Zum Hauptinhalt springen

Scheinheiliges Instagram: Die Herzchen sind weg

Das soziale Netzwerk blendet in sieben Ländern die Likes aus. Was das bringen soll.

MeinungLucie Machac
Kein Herz fürs Herz: Bei Instagram-Posts bleiben «Gefällt mir»-Angaben in sieben Testländern ab sofort verborgen.
Kein Herz fürs Herz: Bei Instagram-Posts bleiben «Gefällt mir»-Angaben in sieben Testländern ab sofort verborgen.
Reuters

Was, Instagram hat die Herzchen abgeschafft? Es klingt wie ein schlechter Scherz – ist aber tatsächlich wahr. Die Foto- und Video-Plattform, auf der vor allem junge Menschen die perfekte Version ihrer Selbst posten, hat diese Woche einen Testversuch gestartet: Wie viele «Gefällt-mir»-Angaben die eigenen Beiträge erzielen, sieht in Italien, Irland, Kanada, Australien, Brasilien, Japan und in Neuseeland niemand mehr - ausser man selbst. Wann die Herzchen auch in der Schweiz verschwinden, ist noch nicht bekannt.

Mit diesem Tweet verkündete Instagram die Neuerung.
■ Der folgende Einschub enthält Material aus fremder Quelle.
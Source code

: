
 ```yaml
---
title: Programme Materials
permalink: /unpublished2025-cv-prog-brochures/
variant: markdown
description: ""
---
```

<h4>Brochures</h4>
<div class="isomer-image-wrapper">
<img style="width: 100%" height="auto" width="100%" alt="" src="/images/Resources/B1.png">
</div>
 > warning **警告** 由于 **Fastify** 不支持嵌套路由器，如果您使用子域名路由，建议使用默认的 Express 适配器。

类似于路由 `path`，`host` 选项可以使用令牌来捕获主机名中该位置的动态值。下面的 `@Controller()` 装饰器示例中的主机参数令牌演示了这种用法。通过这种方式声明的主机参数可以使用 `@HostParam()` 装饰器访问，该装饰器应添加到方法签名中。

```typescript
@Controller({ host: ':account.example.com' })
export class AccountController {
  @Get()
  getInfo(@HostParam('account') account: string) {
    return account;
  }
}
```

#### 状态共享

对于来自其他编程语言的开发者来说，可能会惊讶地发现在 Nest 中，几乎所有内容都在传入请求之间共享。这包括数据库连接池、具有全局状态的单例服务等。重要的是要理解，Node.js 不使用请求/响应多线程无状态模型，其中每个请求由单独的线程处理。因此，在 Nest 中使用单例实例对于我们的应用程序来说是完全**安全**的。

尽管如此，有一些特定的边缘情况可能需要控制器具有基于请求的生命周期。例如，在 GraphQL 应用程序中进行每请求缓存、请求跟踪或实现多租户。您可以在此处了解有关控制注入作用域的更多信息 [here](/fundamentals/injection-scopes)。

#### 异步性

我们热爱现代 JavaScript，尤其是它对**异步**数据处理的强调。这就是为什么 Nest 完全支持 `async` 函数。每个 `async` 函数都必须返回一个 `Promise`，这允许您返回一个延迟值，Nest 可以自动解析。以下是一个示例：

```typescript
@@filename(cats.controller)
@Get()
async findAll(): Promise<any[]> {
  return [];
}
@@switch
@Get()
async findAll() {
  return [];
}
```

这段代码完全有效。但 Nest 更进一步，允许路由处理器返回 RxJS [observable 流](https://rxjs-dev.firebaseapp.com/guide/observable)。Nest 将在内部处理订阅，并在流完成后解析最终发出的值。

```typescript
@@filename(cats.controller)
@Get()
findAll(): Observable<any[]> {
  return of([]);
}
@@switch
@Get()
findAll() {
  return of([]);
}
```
Für manch einen Insta-Selbstdarsteller ist das eine Katastrophe. Wie kann man der Welt da draussen jetzt noch zeigen, dass man toll ist? Wie soll man feststellen, ob das ideal inszenierte Selfie der Konkurrentin bei der digitalen Community ankommt? Und woran erkennt man die peinlichen Flops von Influencern, an denen man sich eigentlich orientieren möchte?

Der Druck, sich messen zu müssen, soll wegfallen

Likes in Form von Herzchen sind die eigentliche Währung auf Instagram. Je mehr davon ein Beitrag erzielt, desto populärer, schöner, cooler, ja geliebter darf man sich fühlen. Klar, tun viele alles, um die begehrten Herzchen zu ergattern. Gehen sie trotzdem leer aus, ist es ein Desaster fürs Ego. Das bestätigen inzwischen auch mehrere Studien: Instagram ist schlecht fürs Selbstwertgefühl und schadet der mentalen Gesundheit von Jugendlichen.

Deshalb – so die offizielle Begründung von Instagram – wolle man den Druck von den Nutzern wegnehmen, sich dauernd mit anderen messen zu müssen. Für besorgte Eltern und geplagte Teenager mag der Verzicht auf Likes wie eine Erlösung klingen. Endlich tut Instagram etwas! Für Influencer und ihr Business-Modell könnte es indes der Anfang vom Ende sein. Denn Nutzer und Firmen erkennen anhand der Anzahl Herzchen, wie gut das Produkt ankommt, das «ihre» Influencer bewerben. Dieser Erfolgsausweis fällt nun weg. Entsprechend ratlos bis wütend reagiert gerade die Influencer-Gilde in den betroffenen Ländern auf die neuen Regeln.

Die offizielle Erklärung von Instagram, warum die Likes testehalber abgeschafft werden.

Als gewöhnlicher Instagram-User fragt man sich derweil: Was erhofft sich Instagram von der ganzen Herzchen-weg-Aktion wirklich? Erst einmal wirkt das Ganze verdächtig nach einer Imagekorrektur. Das oberflächliche, auf Wettbewerb getrimmte Instagram will jetzt ein Ort des Austausches werden. Authentisch statt perfekt. Inhalt statt Fassade.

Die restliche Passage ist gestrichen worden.